Activity » What is needed here is an exact repetition of the records below, beginning at the line that has "Контейнер будет остановлен." and stopping after the line that has "Control Linux PC".
**** Data under study ****
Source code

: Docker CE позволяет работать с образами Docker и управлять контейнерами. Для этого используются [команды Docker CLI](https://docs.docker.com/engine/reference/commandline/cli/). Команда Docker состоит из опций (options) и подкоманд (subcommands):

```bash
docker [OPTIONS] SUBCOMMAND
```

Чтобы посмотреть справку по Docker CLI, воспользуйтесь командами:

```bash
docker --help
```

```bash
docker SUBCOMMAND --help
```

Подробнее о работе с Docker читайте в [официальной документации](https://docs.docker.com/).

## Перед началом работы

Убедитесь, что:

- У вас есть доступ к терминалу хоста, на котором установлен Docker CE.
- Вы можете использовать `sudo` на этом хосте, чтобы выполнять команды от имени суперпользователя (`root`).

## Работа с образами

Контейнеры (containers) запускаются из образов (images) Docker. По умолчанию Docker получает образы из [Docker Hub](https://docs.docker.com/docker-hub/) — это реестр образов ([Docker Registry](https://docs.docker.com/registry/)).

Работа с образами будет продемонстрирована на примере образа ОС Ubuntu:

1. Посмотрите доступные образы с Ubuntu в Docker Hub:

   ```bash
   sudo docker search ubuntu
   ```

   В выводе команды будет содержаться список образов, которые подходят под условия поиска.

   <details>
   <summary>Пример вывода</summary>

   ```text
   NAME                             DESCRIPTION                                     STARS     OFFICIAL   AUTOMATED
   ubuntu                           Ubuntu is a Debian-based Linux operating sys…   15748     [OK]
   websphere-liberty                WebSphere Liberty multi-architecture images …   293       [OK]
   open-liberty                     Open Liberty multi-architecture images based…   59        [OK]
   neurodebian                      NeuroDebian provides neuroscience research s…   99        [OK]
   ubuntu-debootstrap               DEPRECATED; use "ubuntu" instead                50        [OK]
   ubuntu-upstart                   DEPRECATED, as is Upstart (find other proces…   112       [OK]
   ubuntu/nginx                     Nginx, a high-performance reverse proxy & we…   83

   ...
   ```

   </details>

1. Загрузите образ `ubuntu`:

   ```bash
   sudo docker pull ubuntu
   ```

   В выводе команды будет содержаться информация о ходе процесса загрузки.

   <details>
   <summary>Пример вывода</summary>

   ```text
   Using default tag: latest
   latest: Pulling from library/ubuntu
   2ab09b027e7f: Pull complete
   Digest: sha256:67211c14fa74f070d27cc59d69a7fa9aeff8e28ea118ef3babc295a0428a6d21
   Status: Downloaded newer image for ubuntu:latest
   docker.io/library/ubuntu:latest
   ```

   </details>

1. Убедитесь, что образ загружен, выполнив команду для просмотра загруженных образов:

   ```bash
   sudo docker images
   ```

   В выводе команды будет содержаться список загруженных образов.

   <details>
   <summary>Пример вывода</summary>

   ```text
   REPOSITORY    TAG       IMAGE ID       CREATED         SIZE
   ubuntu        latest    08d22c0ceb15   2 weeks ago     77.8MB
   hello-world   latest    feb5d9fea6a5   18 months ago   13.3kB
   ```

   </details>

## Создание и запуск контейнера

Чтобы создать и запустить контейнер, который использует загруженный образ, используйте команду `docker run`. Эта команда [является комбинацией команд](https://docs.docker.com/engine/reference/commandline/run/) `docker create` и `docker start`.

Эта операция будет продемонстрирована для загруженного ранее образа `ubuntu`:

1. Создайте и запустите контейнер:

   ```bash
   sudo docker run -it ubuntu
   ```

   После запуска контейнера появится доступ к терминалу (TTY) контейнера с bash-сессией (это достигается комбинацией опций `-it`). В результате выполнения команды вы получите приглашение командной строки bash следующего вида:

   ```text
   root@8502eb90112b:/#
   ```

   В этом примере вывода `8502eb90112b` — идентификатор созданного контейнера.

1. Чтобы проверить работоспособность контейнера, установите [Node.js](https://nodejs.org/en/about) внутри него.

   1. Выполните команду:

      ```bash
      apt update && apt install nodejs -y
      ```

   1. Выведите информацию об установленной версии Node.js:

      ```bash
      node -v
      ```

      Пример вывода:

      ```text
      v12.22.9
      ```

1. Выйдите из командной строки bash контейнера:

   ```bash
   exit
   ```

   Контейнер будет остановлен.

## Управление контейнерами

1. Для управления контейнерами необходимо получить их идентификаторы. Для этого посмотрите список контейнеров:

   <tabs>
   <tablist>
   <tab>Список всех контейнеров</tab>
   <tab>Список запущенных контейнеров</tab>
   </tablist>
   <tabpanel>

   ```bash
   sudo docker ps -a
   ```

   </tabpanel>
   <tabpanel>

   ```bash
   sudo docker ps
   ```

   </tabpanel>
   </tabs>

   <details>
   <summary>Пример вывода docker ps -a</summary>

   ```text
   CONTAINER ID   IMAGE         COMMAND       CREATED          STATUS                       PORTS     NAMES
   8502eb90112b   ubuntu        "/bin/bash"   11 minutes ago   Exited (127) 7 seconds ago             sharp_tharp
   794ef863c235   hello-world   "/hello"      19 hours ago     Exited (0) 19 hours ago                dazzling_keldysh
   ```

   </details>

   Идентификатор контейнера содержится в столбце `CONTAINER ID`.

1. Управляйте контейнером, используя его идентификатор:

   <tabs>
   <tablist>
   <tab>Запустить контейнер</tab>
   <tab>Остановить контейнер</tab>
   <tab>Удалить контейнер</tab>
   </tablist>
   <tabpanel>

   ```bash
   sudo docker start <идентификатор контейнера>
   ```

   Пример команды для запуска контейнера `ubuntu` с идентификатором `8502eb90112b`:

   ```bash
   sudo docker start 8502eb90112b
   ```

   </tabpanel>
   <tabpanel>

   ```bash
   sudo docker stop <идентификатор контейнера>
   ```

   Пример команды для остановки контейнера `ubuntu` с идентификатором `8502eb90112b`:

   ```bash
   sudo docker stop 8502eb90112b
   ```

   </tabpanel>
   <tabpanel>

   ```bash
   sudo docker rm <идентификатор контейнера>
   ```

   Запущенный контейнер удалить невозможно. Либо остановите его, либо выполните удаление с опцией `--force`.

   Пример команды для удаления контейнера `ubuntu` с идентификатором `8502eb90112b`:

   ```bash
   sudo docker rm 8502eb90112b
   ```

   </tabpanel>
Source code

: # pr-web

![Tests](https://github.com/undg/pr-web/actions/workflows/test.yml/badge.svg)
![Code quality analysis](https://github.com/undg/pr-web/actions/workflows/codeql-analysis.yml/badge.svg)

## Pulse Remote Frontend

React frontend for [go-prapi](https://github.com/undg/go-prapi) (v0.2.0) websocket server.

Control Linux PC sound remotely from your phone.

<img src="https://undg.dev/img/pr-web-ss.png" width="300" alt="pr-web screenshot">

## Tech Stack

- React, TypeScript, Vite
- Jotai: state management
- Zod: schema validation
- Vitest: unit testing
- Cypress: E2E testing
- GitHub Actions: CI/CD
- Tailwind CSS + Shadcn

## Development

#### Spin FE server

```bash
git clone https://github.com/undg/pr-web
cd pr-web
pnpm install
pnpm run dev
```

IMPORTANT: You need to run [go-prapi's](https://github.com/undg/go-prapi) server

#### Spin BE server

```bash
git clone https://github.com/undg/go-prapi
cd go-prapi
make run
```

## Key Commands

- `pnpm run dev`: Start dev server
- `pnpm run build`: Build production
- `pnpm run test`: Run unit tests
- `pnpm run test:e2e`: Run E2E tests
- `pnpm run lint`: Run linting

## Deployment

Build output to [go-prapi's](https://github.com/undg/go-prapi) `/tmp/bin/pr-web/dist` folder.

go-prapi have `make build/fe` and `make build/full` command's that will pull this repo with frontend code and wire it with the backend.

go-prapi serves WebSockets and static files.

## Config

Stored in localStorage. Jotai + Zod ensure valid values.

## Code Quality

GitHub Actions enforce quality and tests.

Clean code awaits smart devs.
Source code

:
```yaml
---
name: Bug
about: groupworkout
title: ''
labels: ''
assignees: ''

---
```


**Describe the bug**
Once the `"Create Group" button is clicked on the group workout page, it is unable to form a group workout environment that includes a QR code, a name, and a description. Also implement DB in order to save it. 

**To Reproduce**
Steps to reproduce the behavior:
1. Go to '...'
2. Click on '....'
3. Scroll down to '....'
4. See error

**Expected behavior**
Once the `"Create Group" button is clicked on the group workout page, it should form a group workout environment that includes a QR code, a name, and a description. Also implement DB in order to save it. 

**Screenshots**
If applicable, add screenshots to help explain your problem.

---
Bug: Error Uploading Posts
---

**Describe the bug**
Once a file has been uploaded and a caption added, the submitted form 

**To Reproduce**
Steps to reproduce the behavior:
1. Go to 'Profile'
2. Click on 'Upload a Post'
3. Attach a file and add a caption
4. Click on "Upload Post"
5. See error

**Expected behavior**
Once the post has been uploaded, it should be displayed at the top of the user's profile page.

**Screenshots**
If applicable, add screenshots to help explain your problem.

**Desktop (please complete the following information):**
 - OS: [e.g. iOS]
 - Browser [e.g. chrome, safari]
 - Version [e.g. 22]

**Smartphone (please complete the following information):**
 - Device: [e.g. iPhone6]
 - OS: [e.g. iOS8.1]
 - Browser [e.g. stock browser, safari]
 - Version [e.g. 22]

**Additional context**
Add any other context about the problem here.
****
Written response »
   Контейнер будет остановлен.

## Управление контейнерами

1. Для управления контейнерами необходимо получить их идентификаторы. Для этого посмотрите список контейнеров:

   <tabs>
   <tablist>
   <tab>Список всех контейнеров</tab>
   <tab>Список запущенных контейнеров</tab>
   </tablist>
   <tabpanel>

   ```bash
   sudo docker ps -a
   ```

   </tabpanel>
   <tabpanel>

   ```bash
   sudo docker ps
   ```

   </tabpanel>
   </tabs>

   <details>
   <summary>Пример вывода docker ps -a</summary>

   ```text
   CONTAINER ID   IMAGE         COMMAND       CREATED          STATUS                       PORTS     NAMES
   8502eb90112b   ubuntu        "/bin/bash"   11 minutes ago   Exited (127) 7 seconds ago             sharp_tharp
   794ef863c235   hello-world   "/hello"      19 hours ago     Exited (0) 19 hours ago                dazzling_keldysh
   ```

   </details>

   Идентификатор контейнера содержится в столбце `CONTAINER ID`.

1. Управляйте контейнером, используя его идентификатор:

   <tabs>
   <tablist>
   <tab>Запустить контейнер</tab>
   <tab>Остановить контейнер</tab>
   <tab>Удалить контейнер</tab>
   </tablist>
   <tabpanel>

   ```bash
   sudo docker start <идентификатор контейнера>
   ```

   Пример команды для запуска контейнера `ubuntu` с идентификатором `8502eb90112b`:

   ```bash
   sudo docker start 8502eb90112b
   ```

   </tabpanel>
   <tabpanel>

   ```bash
   sudo docker stop <идентификатор контейнера>
   ```

   Пример команды для остановки контейнера `ubuntu` с идентификатором `8502eb90112b`:

   ```bash
   sudo docker stop 8502eb90112b
   ```

   </tabpanel>
   <tabpanel>

   ```bash
   sudo docker rm <идентификатор контейнера>
   ```

   Запущенный контейнер удалить невозможно. Либо остановите его, либо выполните удаление с опцией `--force`.

   Пример команды для удаления контейнера `ubuntu` с идентификатором `8502eb90112b`:

   ```bash
   sudo docker rm 8502eb90112b
   ```

   </tabpanel>
Source code

: # pr-web

![Tests](https://github.com/undg/pr-web/actions/workflows/test.yml/badge.svg)
![Code quality analysis](https://github.com/undg/pr-web/actions/workflows/codeql-analysis.yml/badge.svg)

## Pulse Remote Frontend

React frontend for [go-prapi](https://github.com/undg/go-prapi) (v0.2.0) websocket server.

Control Linux PC sound remotely from your phone.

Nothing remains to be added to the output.